**Exercise prompt**:
Below are some records. Copy every line in them that holds "template".

**Raw data**:
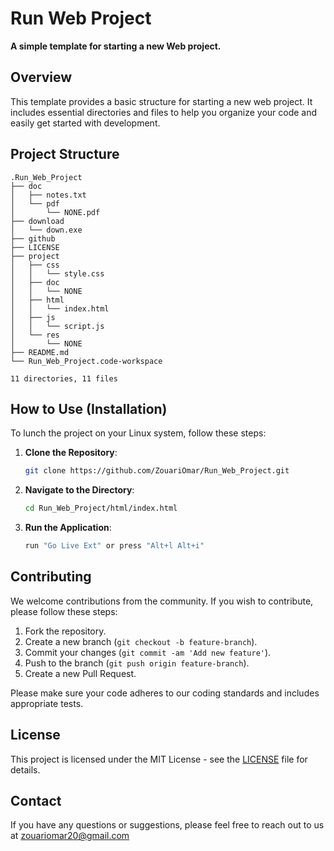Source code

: # Run Web Project

**A simple template for starting a new Web project.**

## Overview

This template provides a basic structure for starting a new web project. It includes essential directories and files to help you organize your code and easily get started with development.

## Project Structure

```plaintext
.Run_Web_Project
├── doc
│   ├── notes.txt
│   └── pdf
│       └── NONE.pdf
├── download
│   └── down.exe
├── github
├── LICENSE
├── project
│   ├── css
│   │   └── style.css
│   ├── doc
│   │   └── NONE
│   ├── html
│   │   └── index.html
│   ├── js
│   │   └── script.js
│   └── res
│       └── NONE
├── README.md
└── Run_Web_Project.code-workspace

11 directories, 11 files
```

## How to Use (**Installation**)

To lunch the project on your Linux system, follow these steps:

1. **Clone the Repository**:

    ```sh
    git clone https://github.com/ZouariOmar/Run_Web_Project.git
    ```

2. **Navigate to the Directory**:

    ```sh
    cd Run_Web_Project/html/index.html
    ```

3. **Run the Application**:

    ```sh
    run "Go Live Ext" or press "Alt+l Alt+i"
    ```

## Contributing

We welcome contributions from the community. If you wish to contribute, please follow these steps:

1. Fork the repository.
2. Create a new branch (`git checkout -b feature-branch`).
3. Commit your changes (`git commit -am 'Add new feature'`).
4. Push to the branch (`git push origin feature-branch`).
5. Create a new Pull Request.

Please make sure your code adheres to our coding standards and includes appropriate tests.

## License

This project is licensed under the MIT License - see the [LICENSE](LICENSE) file for details.

## Contact

If you have any questions or suggestions, please feel free to reach out to us at [zouariomar20@gmail.com](mailto:zouariomar20@gmail.com)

**Response for this exercise**:
**A simple template for starting a new Web project.**
This template provides a basic structure for starting a new web project. It includes essential directories and files to help you organize your code and easily get started with development.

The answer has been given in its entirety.